If you transfer or gift funds to your spouse or common law partner, any interest, dividends or capital gains earned on those funds will continue to be taxed in your hands. If you are interested in finding out how attribution works between married couple, please see my What Are The Canadian Income Splitting Rules? article.
Although stock prices have recovered somewhat since March 2009 lows, prices still remain low compared to 2008. In addition, we have seen interest rates at all time lows and in particular, the Canada Revenue Agency’s (CRA) prescribed rate for family loans has been set at 1% as of the second quarter of 2009.
Avoid Attribution With A Spousal Loan
You can avoid the attribution of income back to you by lending your spouse money he or she can then use to invest in stock, bonds, mutual funds or any other income producing investment. You the take a note back with a stated rate of interest, the prescribed rate at 1%, and as long as your spouse pays you the interest on the loan, from their own funds, within 30 days of the end of each year, there will be no attribution.
For more information on how the loans works, see my article from last year called Income Splitting Using Loans To Your Spouse.
What is the Big Deal With 1% and Low Stock Prices?
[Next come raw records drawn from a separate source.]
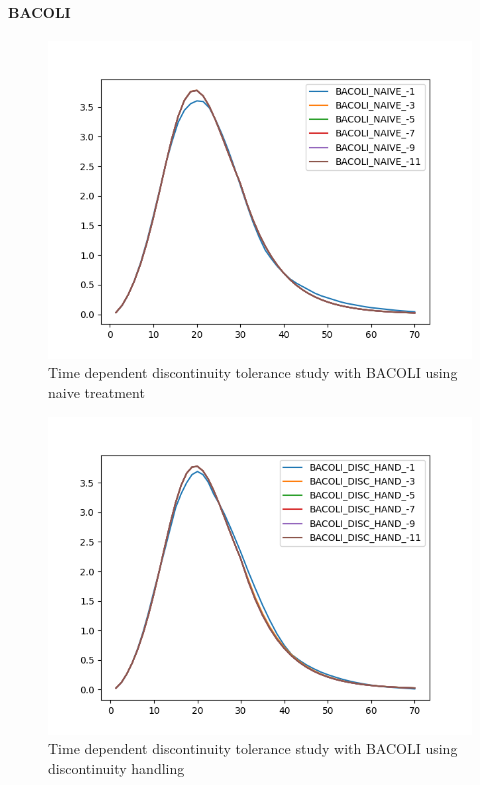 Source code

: \documentclass{article}
\begin{document}
\paragraph{BACOLI}

\begin{figure}[H]
\centering
\includegraphics[width=0.7\linewidth]{./figures/pde_time_disc_bacoli_naive_tol}
\caption{Time dependent discontinuity tolerance study with BACOLI using naive treatment}
\label{fig:pde_time_disc_bacoli_naive_tol}
\end{figure}

\begin{figure}[H]
\centering
\includegraphics[width=0.7\linewidth]{./figures/pde_time_disc_bacoli_disc_hand_tol}
\caption{Time dependent discontinuity tolerance study with BACOLI using discontinuity handling}
\label{fig:pde_time_disc_bacoli_disc_hand_tol}
\end{figure}
\end{document}
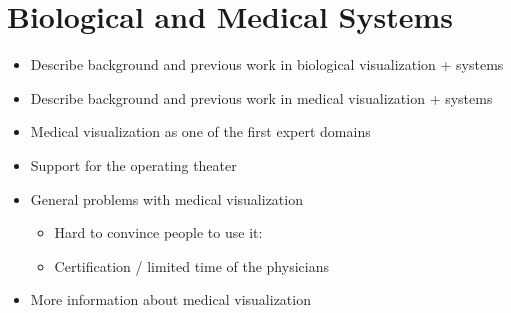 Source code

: \section{Biological and Medical Systems}
\label{contributions:medbio}
\begin{itemize}
\item Describe background and previous work in biological visualization + systems
\item Describe background and previous work in medical visualization + systems
\item Medical visualization as one of the first expert domains
\item Support for the operating theater
\item General problems with medical visualization
\begin{itemize}
    \item Hard to convince people to use it:
    \item Certification / limited time of the physicians
\end{itemize}
\item More information about medical visualization \cite{preim2007visualization}
\end{itemize}

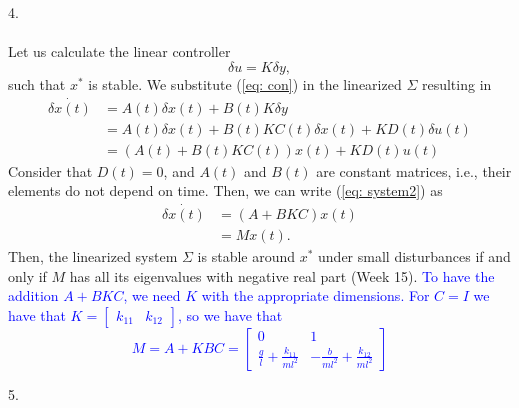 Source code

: 4. \\ \\

Let us calculate the linear controller 
\begin{equation}
	\delta u = K\delta y, \label{eq: con}
\end{equation}
such that $x^*$ is stable. We substitute (\ref{eq: con}) in the linearized $\Sigma$ resulting in
\begin{align}
\dot {\delta x(t)} &= A(t) \delta x(t) + B(t) K\delta y \nonumber \\
	&= A(t) \delta x(t) + B(t) K C(t) \delta x(t) + K D(t) \delta u(t) \nonumber \\
	&= \left(A(t) + B(t) K C(t)\right) x(t) + K D(t) u(t) \label{eq: system2}
\end{align}
Consider that $D(t) = 0$, and $A(t)$ and $B(t)$ are constant matrices, i.e., their elements do not depend on time. Then, we can write (\ref{eq: system2}) as
\begin{align}
\dot{\delta x(t)} &= \left(A + BKC\right) x(t) \\
	&= M x(t). \label{eq: system}
\end{align}
Then, the linearized system $\Sigma$ is stable around $x^*$ under small disturbances if and only if $M$ has all its eigenvalues with negative real part (Week 15).
\textcolor{blue}{
	To have the addition $A+BKC$, we need $K$ with the appropriate dimensions. For $C = I$ we have that $K = \begin{bmatrix}k_{11} & k_{12}\end{bmatrix}$, so we have that
\begin{equation}
	M = A + KBC = \begin{bmatrix}0 & 1 \\ \frac{g}{l}+\frac{k_{11}}{ml^2} & -\frac{b}{ml^2}+\frac{k_{12}}{ml^2}\end{bmatrix} \label{eq: Mp}
\end{equation}
}


5. \\ \\

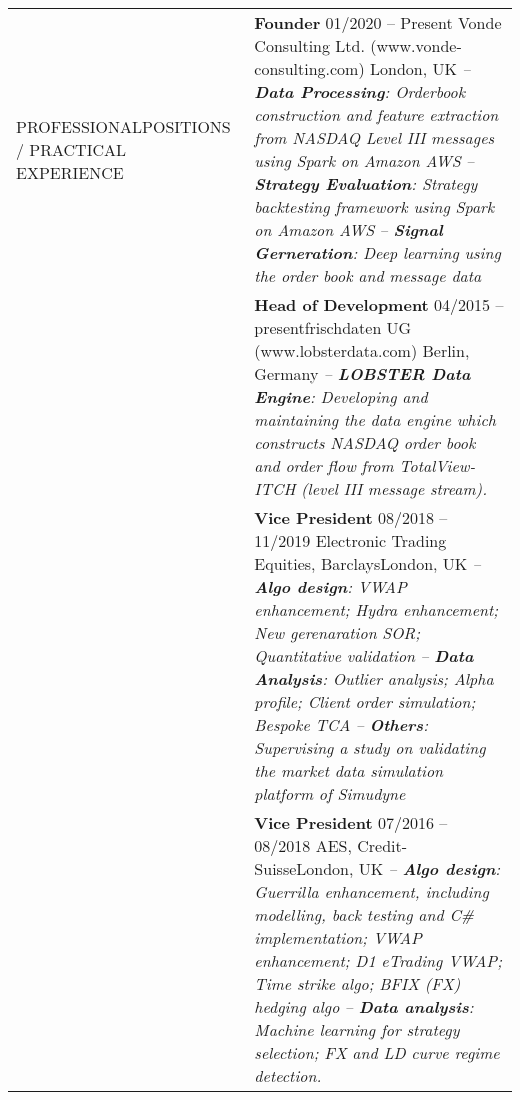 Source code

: \documentclass[a4paper,10pt]{article}
\begin{document}
\begin{longtable}[h]{p{}p{}}
  PROFESSIONAL\newline POSITIONS / \newline PRACTICAL \newline EXPERIENCE 
    & \textbf{Founder} \hfill 01/2020 -- Present \newline Vonde Consulting Ltd. (www.vonde-consulting.com) \hfill London, UK\newline 
    \emph{-- \textbf{Data Processing}: Orderbook construction and feature extraction from NASDAQ Level III messages using Spark on Amazon AWS}\newline
    \emph{-- \textbf{Strategy Evaluation}: Strategy backtesting framework using Spark on Amazon AWS} \newline
    \emph{-- \textbf{Signal Gerneration}: Deep learning using the order book and message data}\\ 
    & \textbf{Head of Development} \hfill 04/2015 -- present\newline frischdaten UG (www.lobsterdata.com) \hfill Berlin, Germany \newline  
    \emph{-- \textbf{LOBSTER Data Engine}: Developing and maintaining the data engine which constructs NASDAQ order book and order flow from TotalView-ITCH (level III message stream). } \\
  & \textbf{Vice President} \hfill 08/2018 -- 11/2019 \newline Electronic Trading Equities, Barclays\hfill London, UK\newline  
    \emph{-- \textbf{Algo design}: VWAP enhancement; Hydra enhancement; New gerenaration SOR; Quantitative validation}\newline 
    \emph{-- \textbf{Data Analysis}: Outlier analysis; Alpha profile; Client order simulation; Bespoke TCA}\newline
    \emph{-- \textbf{Others}: Supervising a study on validating the market data simulation platform of Simudyne}\\
  & \textbf{Vice President} \hfill 07/2016 -- 08/2018 \newline AES, Credit-Suisse\hfill London, UK\newline  
    \emph{-- \textbf{Algo design}: Guerrilla enhancement, including modelling, back testing and C\# implementation; VWAP enhancement; D1 eTrading VWAP; Time strike algo; BFIX (FX) hedging algo}\newline 
    \emph{-- \textbf{Data analysis}: Machine learning for strategy selection; FX and LD curve regime detection.}\newline 

\end{longtable}
\end{document}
Whenever you borrow money you look for the lowest rate, right? Who wants to pay more interest? The 1% allows you to lock in a low rate until the loan is paid … And there is no requirement to pay the principal back, only the interest.
You must pay tax on the 1% interest your spouse pays you. If the goal is to shift income from you to your spouse, the lower the rate of interest, the better.
Your spouse can deduct the 1% interest from his or her income. If your spouse’s portfolio generates more than 1% in interest and dividends, the loan interest is fully covered both from attribution and cash flow perspectives.
The process will also allow your spouse to acquire investments at what could still be considered bargain prices.
There are three things to remember when using the spousal loan strategy:
- Document the loan with a promissory note. Include that date, amount lent, and rate of the loan.
- Try to lend cash as opposed to stock or other investments. Lending investments cash trigger capital gains or result in denied capital losses (see below).
- Ensure your rate of return on the investments is higher than the precribed rate of interest.
Watch Out For Superficial Loss Rules
One final note: If you plan on lending stocks to your spouse, any capital gain is fully taxable but the superficial loss rules apply if there was a loss. For more on superficial losses see Superficial Losses: Gains & Loss on Identical Properties.